Roberts, Jason – RELI 4900 (Fall 2015)

The description of this 4900 course is as follows:
Who are we? How did we get this way? What does it mean to be a person—a soulful or spiritual being? What—if anything—makes Homo sapiens unique among animal species? What happens when we die? Why can’t we seem to live in harmony with one another and our earthly environment? What should we do about these problems, and how do we begin to decide what to do? This course aims to provide students with skills and tools for responding to these kinds of questions from a Christian theological perspective. The course is divided into the following three units which focus on contemporary theological and multidisciplinary responses to biblical, historical, philosophical, and natural-scientific understandings of what it means to be human:
1.      The first half of the course will focus on the Christian doctrines of humanity’s supposedly unique spiritual nature and the manner in which human beings might be said to bear the image and likeness of God/Christ.

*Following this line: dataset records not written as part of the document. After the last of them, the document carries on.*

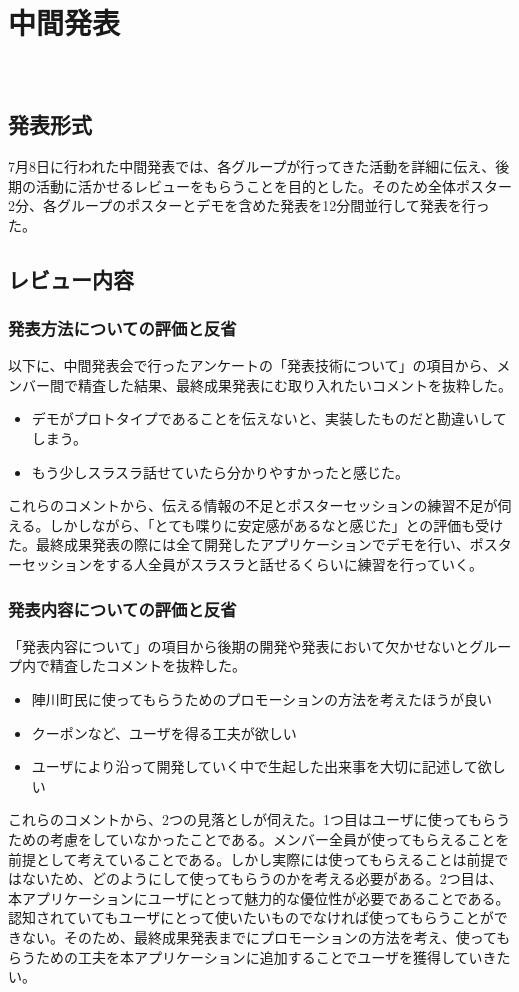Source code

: \chapter{中間発表}
​
\section{発表形式}
7月8日に行われた中間発表では、各グループが行ってきた活動を詳細に伝え、後期の活動に活かせるレビューをもらうことを目的とした。そのため全体ポスター2分、各グループのポスターとデモを含めた発表を12分間並行して発表を行った。

\section{レビュー内容}%
\subsection{発表方法についての評価と反省}%
以下に、中間発表会で行ったアンケートの「発表技術について」の項目から、メンバー間で精査した結果、最終成果発表にむ取り入れたいコメントを抜粋した。
\begin{itemize}
  \item デモがプロトタイプであることを伝えないと、実装したものだと勘違いしてしまう。
  \item もう少しスラスラ話せていたら分かりやすかったと感じた。
\end{itemize}
    これらのコメントから、伝える情報の不足とポスターセッションの練習不足が伺える。しかしながら、「とても喋りに安定感があるなと感じた」との評価も受けた。最終成果発表の際には全て開発したアプリケーションでデモを行い、ポスターセッションをする人全員がスラスラと話せるくらいに練習を行っていく。

\subsection{発表内容についての評価と反省}
    「発表内容について」の項目から後期の開発や発表において欠かせないとグループ内で精査したコメントを抜粋した。
\begin{itemize}
  \item 陣川町民に使ってもらうためのプロモーションの方法を考えたほうが良い
  \item クーポンなど、ユーザを得る工夫が欲しい
  \item ユーザにより沿って開発していく中で生起した出来事を大切に記述して欲しい
\end{itemize}
    これらのコメントから、2つの見落としが伺えた。1つ目はユーザに使ってもらうための考慮をしていなかったことである。メンバー全員が使ってもらえることを前提として考えていることである。しかし実際には使ってもらえることは前提ではないため、どのようにして使ってもらうのかを考える必要がある。2つ目は、本アプリケーションにユーザにとって魅力的な優位性が必要であることである。認知されていてもユーザにとって使いたいものでなければ使ってもらうことができない。そのため、最終成果発表までにプロモーションの方法を考え、使ってもらうための工夫を本アプリケーションに追加することでユーザを獲得していきたい。
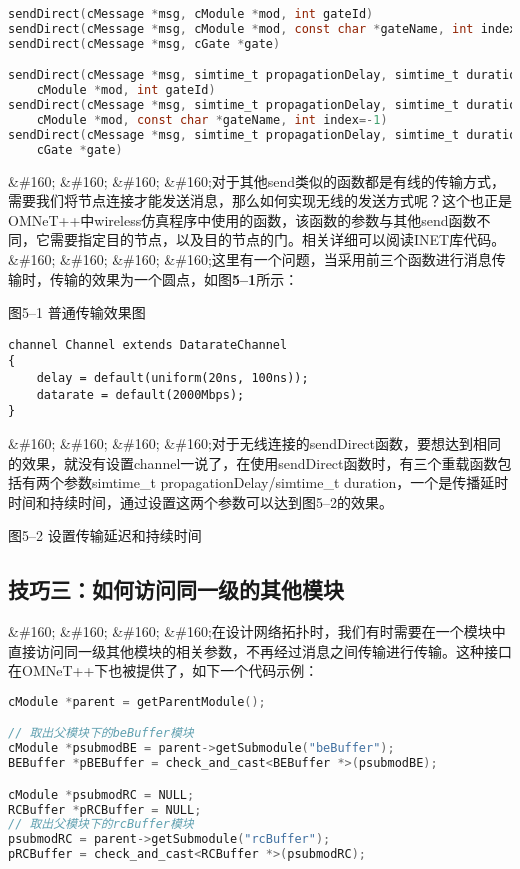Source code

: \begin{lstlisting}[language=c]
sendDirect(cMessage *msg, cModule *mod, int gateId)
sendDirect(cMessage *msg, cModule *mod, const char *gateName, int index=-1)
sendDirect(cMessage *msg, cGate *gate)

sendDirect(cMessage *msg, simtime_t propagationDelay, simtime_t duration,
    cModule *mod, int gateId)
sendDirect(cMessage *msg, simtime_t propagationDelay, simtime_t duration,
    cModule *mod, const char *gateName, int index=-1)
sendDirect(cMessage *msg, simtime_t propagationDelay, simtime_t duration,
    cGate *gate)

\end{lstlisting}

\&\#160; \&\#160; \&\#160; \&\#160;对于其他send类似的函数都是有线的传输方式，需要我们将节点连接才能发送消息，那么如何实现无线的发送方式呢？这个也正是OMNeT++中wireless仿真程序中使用的函数，该函数的参数与其他send函数不同，它需要指定目的节点，以及目的节点的门。相关详细可以阅读INET库代码。
\&\#160; \&\#160; \&\#160; \&\#160;这里有一个问题，当采用前三个函数进行消息传输时，传输的效果为一个圆点，如图\textbf{5--1}所示：

图5--1 普通传输效果图

\begin{verbatim}
channel Channel extends DatarateChannel
{
    delay = default(uniform(20ns, 100ns));
    datarate = default(2000Mbps);
}

\end{verbatim}

\&\#160; \&\#160; \&\#160; \&\#160;对于无线连接的sendDirect函数，要想达到相同的效果，就没有设置channel一说了，在使用sendDirect函数时，有三个重载函数包括有两个参数simtime\_t propagationDelay\slash simtime\_t duration，一个是传播延时时间和持续时间，通过设置这两个参数可以达到图5--2的效果。

图5--2 设置传输延迟和持续时间

\subsection{技巧三：如何访问同一级的其他模块}
\label{技巧三：如何访问同一级的其他模块}

\&\#160; \&\#160; \&\#160; \&\#160;在设计网络拓扑时，我们有时需要在一个模块中直接访问同一级其他模块的相关参数，不再经过消息之间传输进行传输。这种接口在OMNeT++下也被提供了，如下一个代码示例：

\begin{lstlisting}[language=c]
cModule *parent = getParentModule();

// 取出父模块下的beBuffer模块
cModule *psubmodBE = parent->getSubmodule("beBuffer");
BEBuffer *pBEBuffer = check_and_cast<BEBuffer *>(psubmodBE);

cModule *psubmodRC = NULL;
RCBuffer *pRCBuffer = NULL;
// 取出父模块下的rcBuffer模块
psubmodRC = parent->getSubmodule("rcBuffer");
pRCBuffer = check_and_cast<RCBuffer *>(psubmodRC);

\end{lstlisting}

2.      The second half of the course begins by looking at the more ambiguous, ambivalent, and often negative aspects of our human condition, including the biblical concept of the knowledge of good and evil and the Christian doctrine(s) of (original) sin.
3.      The third unit turns to the positive side of humankind’s moral freedom and responsibility, by exploring some of the ethical implications of the contemporary Christian anthropological perspective developed throughout the course. Topics discussed will include fundamental ethics, the preferential option for the poor, environmental ethics, reproductive ethics, and ethics of gender and sexuality.